Mois des fleurs, mois de Marie…

Mois des fleurs, mois de Marie…

On se souvient qu’au XIIIè siècle, le roi de Castille, Alphonse X le Sage, avait déjà associé dans un de ses chants la beauté de Marie et le mois de mai. Au siècle suivant, le bienheureux dominicain Henri Suso avait, durant l’époque des fleurs, l’habitude de tresser des couronnes pour les offrir, au premier jour de mai, à la Vierge.

En 1549, un bénédictin, V. Seidl, avait publié un livre intitulé « Le mois de mai spirituel », alors que saint Philippe Néri exhortait déjà les jeunes gens à manifester un culte particulier à Marie pendant le mois de mai où il réunissait les enfants autour de l’autel de la Sainte Vierge pour le lui offrir, avec les fleurs du printemps.

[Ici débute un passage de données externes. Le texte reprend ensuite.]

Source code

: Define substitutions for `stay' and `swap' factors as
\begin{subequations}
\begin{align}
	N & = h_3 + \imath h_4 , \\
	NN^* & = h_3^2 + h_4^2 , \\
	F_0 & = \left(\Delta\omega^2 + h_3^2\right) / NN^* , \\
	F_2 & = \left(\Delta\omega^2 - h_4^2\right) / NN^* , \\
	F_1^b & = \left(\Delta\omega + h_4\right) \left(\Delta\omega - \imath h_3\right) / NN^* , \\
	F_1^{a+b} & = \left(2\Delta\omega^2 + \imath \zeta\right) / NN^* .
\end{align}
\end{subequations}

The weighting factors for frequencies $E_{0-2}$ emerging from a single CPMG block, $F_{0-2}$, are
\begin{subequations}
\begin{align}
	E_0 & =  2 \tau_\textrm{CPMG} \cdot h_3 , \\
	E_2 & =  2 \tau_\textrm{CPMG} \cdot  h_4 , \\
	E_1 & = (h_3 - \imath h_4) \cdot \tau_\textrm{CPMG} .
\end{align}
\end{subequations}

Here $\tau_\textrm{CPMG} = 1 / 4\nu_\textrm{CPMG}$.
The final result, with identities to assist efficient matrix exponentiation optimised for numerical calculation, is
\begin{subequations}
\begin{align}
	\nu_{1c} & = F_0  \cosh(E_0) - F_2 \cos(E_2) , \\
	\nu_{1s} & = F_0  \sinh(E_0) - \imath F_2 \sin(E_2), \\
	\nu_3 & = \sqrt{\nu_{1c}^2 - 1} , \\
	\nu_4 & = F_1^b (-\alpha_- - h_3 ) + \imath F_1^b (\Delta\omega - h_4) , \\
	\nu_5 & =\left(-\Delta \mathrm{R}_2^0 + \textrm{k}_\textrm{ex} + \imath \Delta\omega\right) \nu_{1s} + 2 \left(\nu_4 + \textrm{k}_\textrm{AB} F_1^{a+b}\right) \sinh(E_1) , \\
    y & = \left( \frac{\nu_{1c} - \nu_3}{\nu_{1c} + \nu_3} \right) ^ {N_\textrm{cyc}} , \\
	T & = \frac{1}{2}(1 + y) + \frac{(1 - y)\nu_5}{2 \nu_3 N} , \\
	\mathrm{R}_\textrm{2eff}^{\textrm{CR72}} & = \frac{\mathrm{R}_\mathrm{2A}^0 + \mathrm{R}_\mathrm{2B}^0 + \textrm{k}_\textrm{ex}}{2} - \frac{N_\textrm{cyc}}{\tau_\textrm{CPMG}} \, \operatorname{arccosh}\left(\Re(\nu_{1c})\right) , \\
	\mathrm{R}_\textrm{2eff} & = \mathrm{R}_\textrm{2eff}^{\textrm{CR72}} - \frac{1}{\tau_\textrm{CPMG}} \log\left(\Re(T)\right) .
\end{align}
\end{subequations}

Un peu plus tard, les Jésuites recommandaient que, la veille du premier mai, dans chaque appartement, on dressât un autel à Marie, orné de fleurs et de lumières, devant quoi, chaque jour du mois, la famille se réunirait pour réciter quelques prières en l’honneur de la Sainte-Vierge avant de tirer au sort un billet qui indiquerait la vertu à pratiquer le lendemain. Cette dévotion mariale s’est perpétuée de par le monde jusqu’à aujourd’hui.

Alors en ce mois de Mai, comme les enfants du moyen âge, offrons des fleurs et des prières à Marie !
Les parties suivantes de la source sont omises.